Organized around episodic moments in the author’s life, the memoir is a kaleidoscopic array of experiences of a Mizrachi woman’s search to reconnect to her fractured emotional core. Written with candor, authenticity, and unflinching sincerity, Tsabari is angry at Israel, her “screwed up country” feeling like an interloper, “mostly erased” in a predominantly Ashkenazi Israel.
Growing up in Petah Tikvah, nine-year-old Tsabari loved to write and share her stories with her father. Unmoored by her father’s untimely death in 1982, Tsabari struggled to repel the pull of her country. She refused to fit into the mould of the Ashkenazi legacy that was as different from her own as was the dark color of her skin. Tsabari eschewed the oft-taken path of a “mishtaknezet” the light-skinned Mizrachi girl who strives to pass into the mainstream culture as an Ashkenazi. After completing an obligatory stint in the IDF, Tsabari abandoned Israel refusing to don the pejorative mantle, “freha,” a stereotype of a Mizrachi female --- a shallow, promiscuous, floozy—a label made famous in lyrics by Mizrachi pop singer Ofra Haza whom Tsabari idealized.

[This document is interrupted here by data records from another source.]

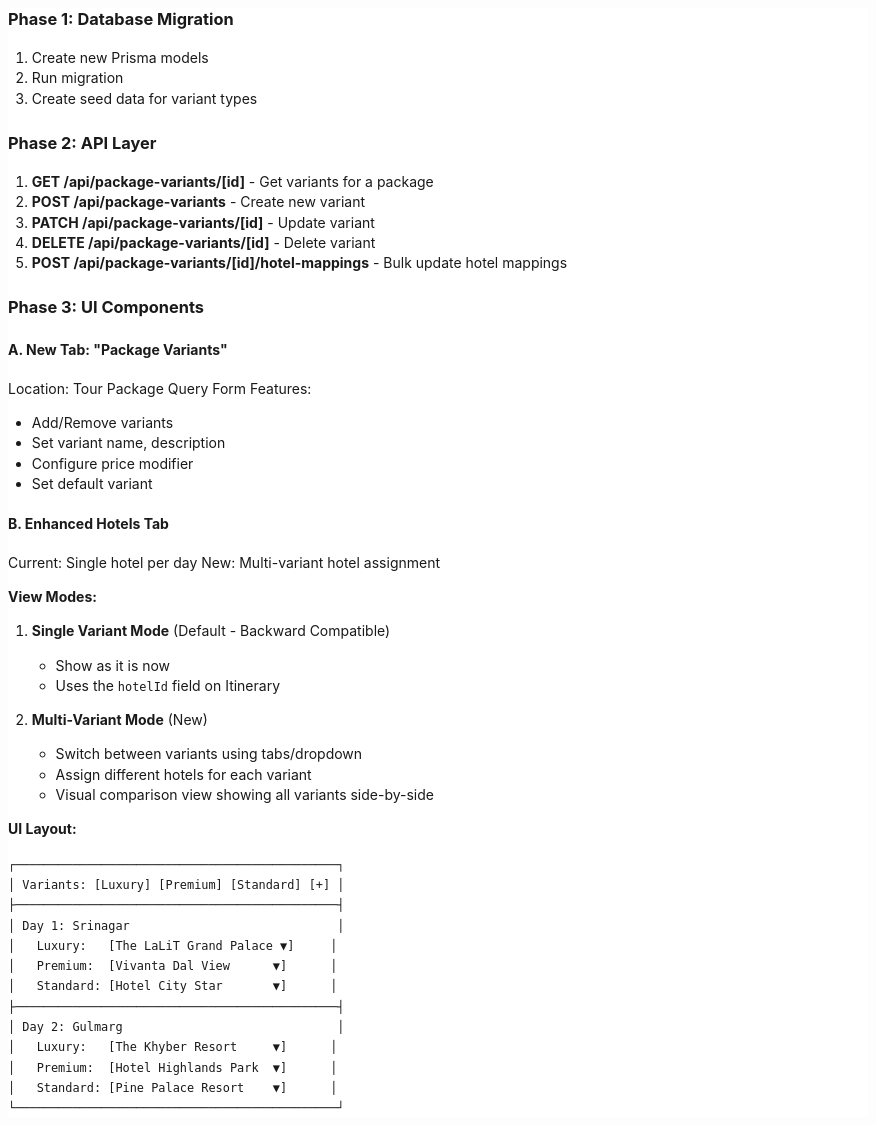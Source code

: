 ### Phase 1: Database Migration
1. Create new Prisma models
2. Run migration
3. Create seed data for variant types

### Phase 2: API Layer
1. **GET /api/package-variants/[id]** - Get variants for a package
2. **POST /api/package-variants** - Create new variant
3. **PATCH /api/package-variants/[id]** - Update variant
4. **DELETE /api/package-variants/[id]** - Delete variant
5. **POST /api/package-variants/[id]/hotel-mappings** - Bulk update hotel mappings

### Phase 3: UI Components

#### A. New Tab: "Package Variants"
Location: Tour Package Query Form
Features:
- Add/Remove variants
- Set variant name, description
- Configure price modifier
- Set default variant

#### B. Enhanced Hotels Tab
Current: Single hotel per day
New: Multi-variant hotel assignment

**View Modes:**
1. **Single Variant Mode** (Default - Backward Compatible)
   - Show as it is now
   - Uses the `hotelId` field on Itinerary

2. **Multi-Variant Mode** (New)
   - Switch between variants using tabs/dropdown
   - Assign different hotels for each variant
   - Visual comparison view showing all variants side-by-side

**UI Layout:**
```
┌─────────────────────────────────────────────┐
│ Variants: [Luxury] [Premium] [Standard] [+] │
├─────────────────────────────────────────────┤
│ Day 1: Srinagar                             │
│   Luxury:   [The LaLiT Grand Palace ▼]     │
│   Premium:  [Vivanta Dal View      ▼]      │
│   Standard: [Hotel City Star       ▼]      │
├─────────────────────────────────────────────┤
│ Day 2: Gulmarg                              │
│   Luxury:   [The Khyber Resort     ▼]      │
│   Premium:  [Hotel Highlands Park  ▼]      │
│   Standard: [Pine Palace Resort    ▼]      │
└─────────────────────────────────────────────┘
```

Tsabari becomes a “hippie” surviving on menial jobs. She drifts into India’s “beach Zen” and party life in Thailand and Goa. Her memoir encapsulates the vulnerability and desperation that led to sordid encounters with predators, a fleeting marriage and “taflon” associations. Unfulfilled and psychologically fragmented Tsabari yearns to “belong” but sabotages every meaningful relationship. “Leaving is the only thing I knew how to do.” In free fall for many years, Tzabri did not awaken to her writing talents until she was well into her thirties upon meeting Sean, a sailor who worked on a tugboat and ironically introduced Tsabari, “to the rewards of stability”. Their “loopy love” along with her determination to succeed--- writing in English, a language foreign to her--- comprise Tsabari’s heartfelt, search to synthesize the shards of her life.

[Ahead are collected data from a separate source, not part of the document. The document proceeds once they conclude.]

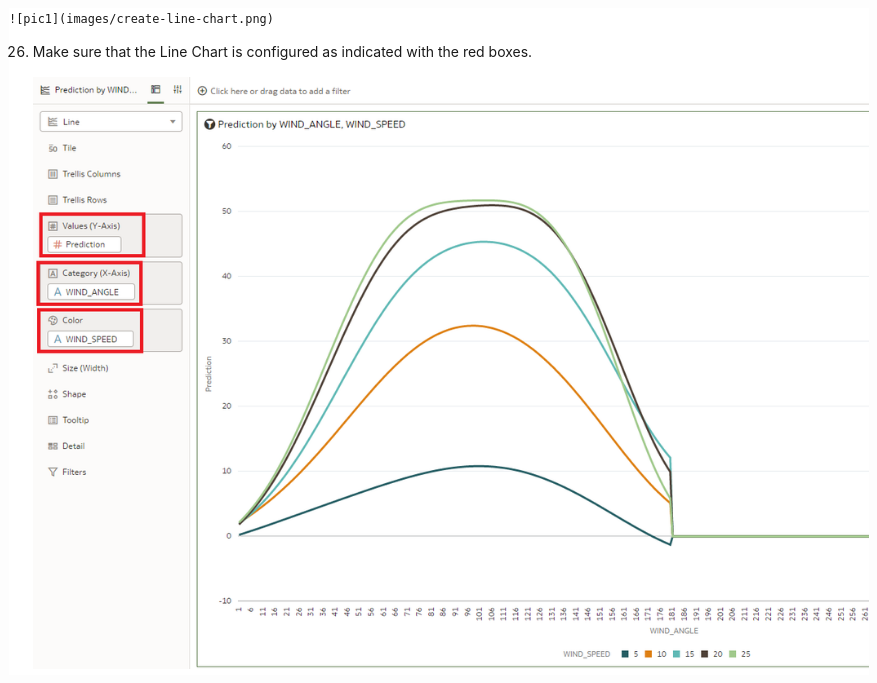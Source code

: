     ![pic1](images/create-line-chart.png)

26. Make sure that the Line Chart is configured as indicated with the red boxes.

    ![pic1](images/resulting-line-chart.png)
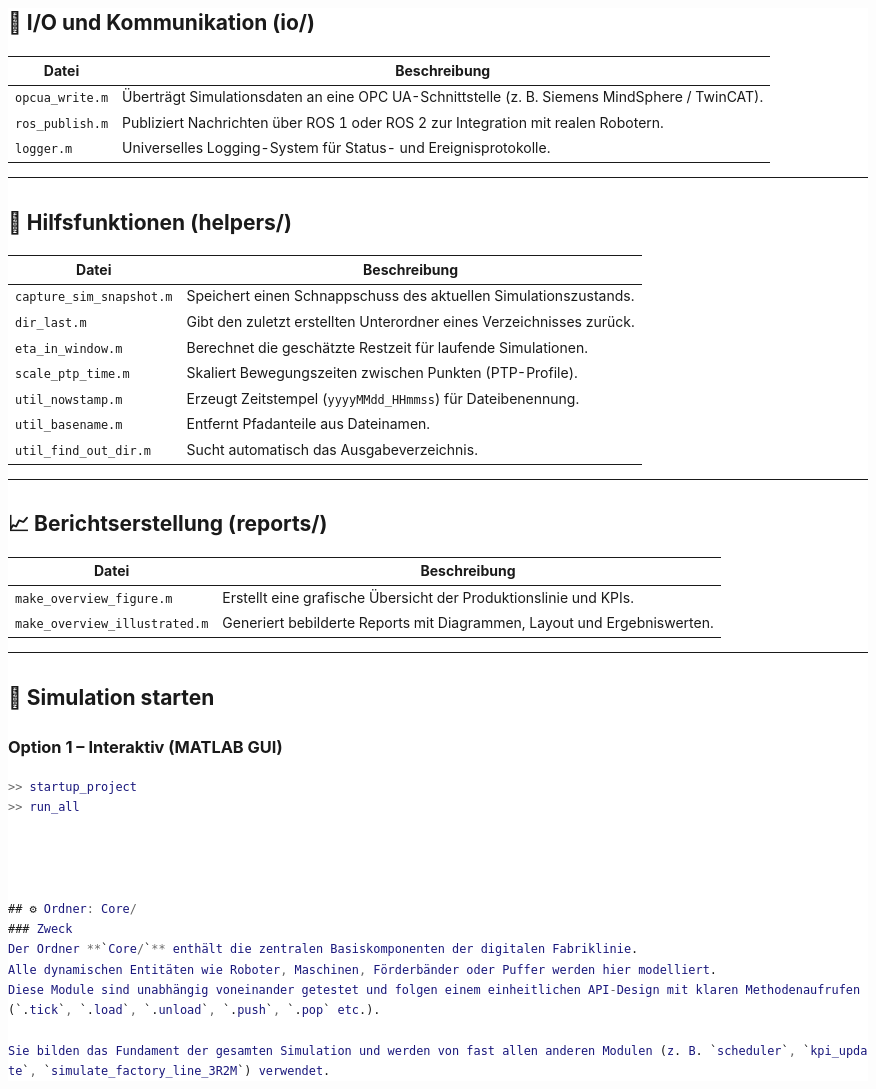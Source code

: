 
## 🔌 I/O und Kommunikation (io/)

| Datei | Beschreibung |
|--------|---------------|
| `opcua_write.m` | Überträgt Simulationsdaten an eine OPC UA-Schnittstelle (z. B. Siemens MindSphere / TwinCAT). |
| `ros_publish.m` | Publiziert Nachrichten über ROS 1 oder ROS 2 zur Integration mit realen Robotern. |
| `logger.m` | Universelles Logging-System für Status- und Ereignisprotokolle. |

---

## 🧠 Hilfsfunktionen (helpers/)

| Datei | Beschreibung |
|--------|---------------|
| `capture_sim_snapshot.m` | Speichert einen Schnappschuss des aktuellen Simulationszustands. |
| `dir_last.m` | Gibt den zuletzt erstellten Unterordner eines Verzeichnisses zurück. |
| `eta_in_window.m` | Berechnet die geschätzte Restzeit für laufende Simulationen. |
| `scale_ptp_time.m` | Skaliert Bewegungszeiten zwischen Punkten (PTP-Profile). |
| `util_nowstamp.m` | Erzeugt Zeitstempel (`yyyyMMdd_HHmmss`) für Dateibenennung. |
| `util_basename.m` | Entfernt Pfadanteile aus Dateinamen. |
| `util_find_out_dir.m` | Sucht automatisch das Ausgabeverzeichnis. |

---

## 📈 Berichtserstellung (reports/)

| Datei | Beschreibung |
|--------|---------------|
| `make_overview_figure.m` | Erstellt eine grafische Übersicht der Produktionslinie und KPIs. |
| `make_overview_illustrated.m` | Generiert bebilderte Reports mit Diagrammen, Layout und Ergebniswerten. |

---

## 🚀 Simulation starten

### Option 1 – Interaktiv (MATLAB GUI)
```matlab
>> startup_project
>> run_all




## ⚙️ Ordner: Core/
### Zweck
Der Ordner **`Core/`** enthält die zentralen Basiskomponenten der digitalen Fabriklinie.  
Alle dynamischen Entitäten wie Roboter, Maschinen, Förderbänder oder Puffer werden hier modelliert.  
Diese Module sind unabhängig voneinander getestet und folgen einem einheitlichen API-Design mit klaren Methodenaufrufen (`.tick`, `.load`, `.unload`, `.push`, `.pop` etc.).

Sie bilden das Fundament der gesamten Simulation und werden von fast allen anderen Modulen (z. B. `scheduler`, `kpi_update`, `simulate_factory_line_3R2M`) verwendet.

```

The most compelling chapters comprise her recollections of “cultural prejudice” she endured as a Mizrachi woman in an alien Ashkenazi-based culture. Now settled in Canada with frequent visits to Israel, Tsabari has learned “the art of staying.” She proudly teaches her daughter lessons in self-worth, exulting in her birthright and poignantly reconstitutes her splintered life in a place she calls home…for now.